Work required :: Print out each record below, unaltered and complete, without its images.

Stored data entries
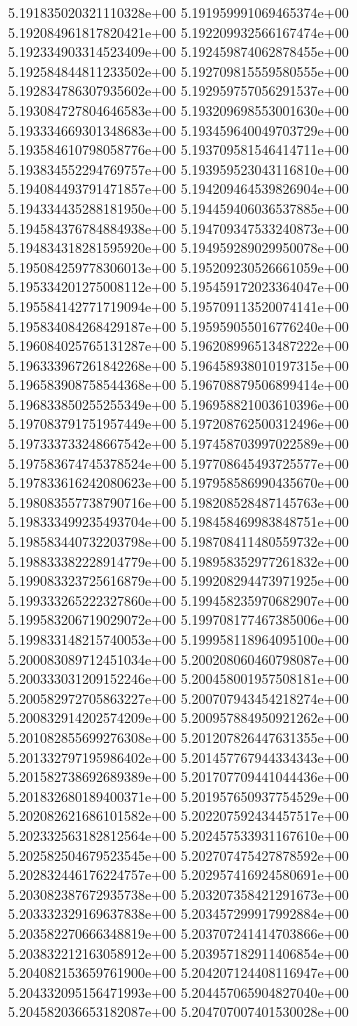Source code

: 5.191835020321110328e+00
5.191959991069465374e+00
5.192084961817820421e+00
5.192209932566167474e+00
5.192334903314523409e+00
5.192459874062878455e+00
5.192584844811233502e+00
5.192709815559580555e+00
5.192834786307935602e+00
5.192959757056291537e+00
5.193084727804646583e+00
5.193209698553001630e+00
5.193334669301348683e+00
5.193459640049703729e+00
5.193584610798058776e+00
5.193709581546414711e+00
5.193834552294769757e+00
5.193959523043116810e+00
5.194084493791471857e+00
5.194209464539826904e+00
5.194334435288181950e+00
5.194459406036537885e+00
5.194584376784884938e+00
5.194709347533240873e+00
5.194834318281595920e+00
5.194959289029950078e+00
5.195084259778306013e+00
5.195209230526661059e+00
5.195334201275008112e+00
5.195459172023364047e+00
5.195584142771719094e+00
5.195709113520074141e+00
5.195834084268429187e+00
5.195959055016776240e+00
5.196084025765131287e+00
5.196208996513487222e+00
5.196333967261842268e+00
5.196458938010197315e+00
5.196583908758544368e+00
5.196708879506899414e+00
5.196833850255255349e+00
5.196958821003610396e+00
5.197083791751957449e+00
5.197208762500312496e+00
5.197333733248667542e+00
5.197458703997022589e+00
5.197583674745378524e+00
5.197708645493725577e+00
5.197833616242080623e+00
5.197958586990435670e+00
5.198083557738790716e+00
5.198208528487145763e+00
5.198333499235493704e+00
5.198458469983848751e+00
5.198583440732203798e+00
5.198708411480559732e+00
5.198833382228914779e+00
5.198958352977261832e+00
5.199083323725616879e+00
5.199208294473971925e+00
5.199333265222327860e+00
5.199458235970682907e+00
5.199583206719029072e+00
5.199708177467385006e+00
5.199833148215740053e+00
5.199958118964095100e+00
5.200083089712451034e+00
5.200208060460798087e+00
5.200333031209152246e+00
5.200458001957508181e+00
5.200582972705863227e+00
5.200707943454218274e+00
5.200832914202574209e+00
5.200957884950921262e+00
5.201082855699276308e+00
5.201207826447631355e+00
5.201332797195986402e+00
5.201457767944334343e+00
5.201582738692689389e+00
5.201707709441044436e+00
5.201832680189400371e+00
5.201957650937754529e+00
5.202082621686101582e+00
5.202207592434457517e+00
5.202332563182812564e+00
5.202457533931167610e+00
5.202582504679523545e+00
5.202707475427878592e+00
5.202832446176224757e+00
5.202957416924580691e+00
5.203082387672935738e+00
5.203207358421291673e+00
5.203332329169637838e+00
5.203457299917992884e+00
5.203582270666348819e+00
5.203707241414703866e+00
5.203832212163058912e+00
5.203957182911406854e+00
5.204082153659761900e+00
5.204207124408116947e+00
5.204332095156471993e+00
5.204457065904827040e+00
5.204582036653182087e+00
5.204707007401530028e+00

Answer to the problem ::
Source code

: 5.191835020321110328e+00
5.191959991069465374e+00
5.192084961817820421e+00
5.192209932566167474e+00
5.192334903314523409e+00
5.192459874062878455e+00
5.192584844811233502e+00
5.192709815559580555e+00
5.192834786307935602e+00
5.192959757056291537e+00
5.193084727804646583e+00
5.193209698553001630e+00
5.193334669301348683e+00
5.193459640049703729e+00
5.193584610798058776e+00
5.193709581546414711e+00
5.193834552294769757e+00
5.193959523043116810e+00
5.194084493791471857e+00
5.194209464539826904e+00
5.194334435288181950e+00
5.194459406036537885e+00
5.194584376784884938e+00
5.194709347533240873e+00
5.194834318281595920e+00
5.194959289029950078e+00
5.195084259778306013e+00
5.195209230526661059e+00
5.195334201275008112e+00
5.195459172023364047e+00
5.195584142771719094e+00
5.195709113520074141e+00
5.195834084268429187e+00
5.195959055016776240e+00
5.196084025765131287e+00
5.196208996513487222e+00
5.196333967261842268e+00
5.196458938010197315e+00
5.196583908758544368e+00
5.196708879506899414e+00
5.196833850255255349e+00
5.196958821003610396e+00
5.197083791751957449e+00
5.197208762500312496e+00
5.197333733248667542e+00
5.197458703997022589e+00
5.197583674745378524e+00
5.197708645493725577e+00
5.197833616242080623e+00
5.197958586990435670e+00
5.198083557738790716e+00
5.198208528487145763e+00
5.198333499235493704e+00
5.198458469983848751e+00
5.198583440732203798e+00
5.198708411480559732e+00
5.198833382228914779e+00
5.198958352977261832e+00
5.199083323725616879e+00
5.199208294473971925e+00
5.199333265222327860e+00
5.199458235970682907e+00
5.199583206719029072e+00
5.199708177467385006e+00
5.199833148215740053e+00
5.199958118964095100e+00
5.200083089712451034e+00
5.200208060460798087e+00
5.200333031209152246e+00
5.200458001957508181e+00
5.200582972705863227e+00
5.200707943454218274e+00
5.200832914202574209e+00
5.200957884950921262e+00
5.201082855699276308e+00
5.201207826447631355e+00
5.201332797195986402e+00
5.201457767944334343e+00
5.201582738692689389e+00
5.201707709441044436e+00
5.201832680189400371e+00
5.201957650937754529e+00
5.202082621686101582e+00
5.202207592434457517e+00
5.202332563182812564e+00
5.202457533931167610e+00
5.202582504679523545e+00
5.202707475427878592e+00
5.202832446176224757e+00
5.202957416924580691e+00
5.203082387672935738e+00
5.203207358421291673e+00
5.203332329169637838e+00
5.203457299917992884e+00
5.203582270666348819e+00
5.203707241414703866e+00
5.203832212163058912e+00
5.203957182911406854e+00
5.204082153659761900e+00
5.204207124408116947e+00
5.204332095156471993e+00
5.204457065904827040e+00
5.204582036653182087e+00
5.204707007401530028e+00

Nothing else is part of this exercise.